__Aim of the exercise__
A word-for-word transcript of the closing lines is required: from the one with "Enuncie a lei" through the final line of the data.
:::::
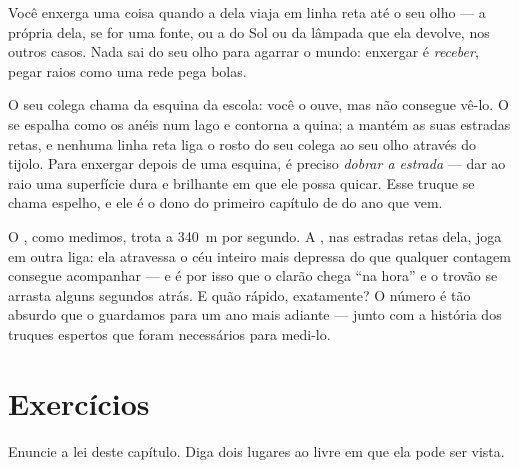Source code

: \begin{proposition}\label{prop:g4:light-straight-lines:seeing}
Você enxerga uma coisa quando a  dela viaja em linha reta até o
seu olho --- a  própria dela, se for uma fonte, ou a  do Sol ou
da lâmpada que ela devolve, nos outros casos. Nada sai do seu olho
para agarrar o mundo: enxergar é \emph{receber}, pegar raios como uma
rede pega bolas.
\end{proposition}

\begin{example}\label{ex:g4:light-straight-lines:corner}
O seu colega chama da esquina da escola: você o ouve, mas não
consegue vê-lo. O  se espalha como os anéis num lago e contorna a
quina; a  mantém as suas estradas retas, e nenhuma linha reta liga
o rosto do seu colega ao seu olho através do tijolo. Para enxergar
depois de uma esquina, é preciso \emph{dobrar a estrada} --- dar ao
raio uma superfície dura e brilhante em que ele possa quicar. Esse
truque se chama espelho, e ele é o dono do primeiro capítulo de 
do ano que vem.
\end{example}

\begin{remark}\label{rem:g4:light-straight-lines:speed}
O , como medimos, trota a \qty{340}{m} por segundo. A , nas
estradas retas dela, joga em outra liga: ela atravessa o céu inteiro
mais depressa do que qualquer contagem consegue acompanhar --- e é
por isso que o clarão chega ``na hora'' e o trovão se arrasta alguns
segundos atrás. E quão rápido, exatamente? O número é tão absurdo que
o guardamos para um ano mais adiante --- junto com a história dos
truques espertos que foram necessários para medi-lo.
\end{remark}

\section{Exercícios}

\begin{exercise}[$\star$]\label{exo:g4:light-straight-lines:1}
Enuncie a lei deste capítulo. Diga dois lugares ao  livre em que
ela pode ser vista.
\end{exercise}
:::::
__Output for this exercise__
Enuncie a lei deste capítulo. Diga dois lugares ao  livre em que
ela pode ser vista.
\end{exercise}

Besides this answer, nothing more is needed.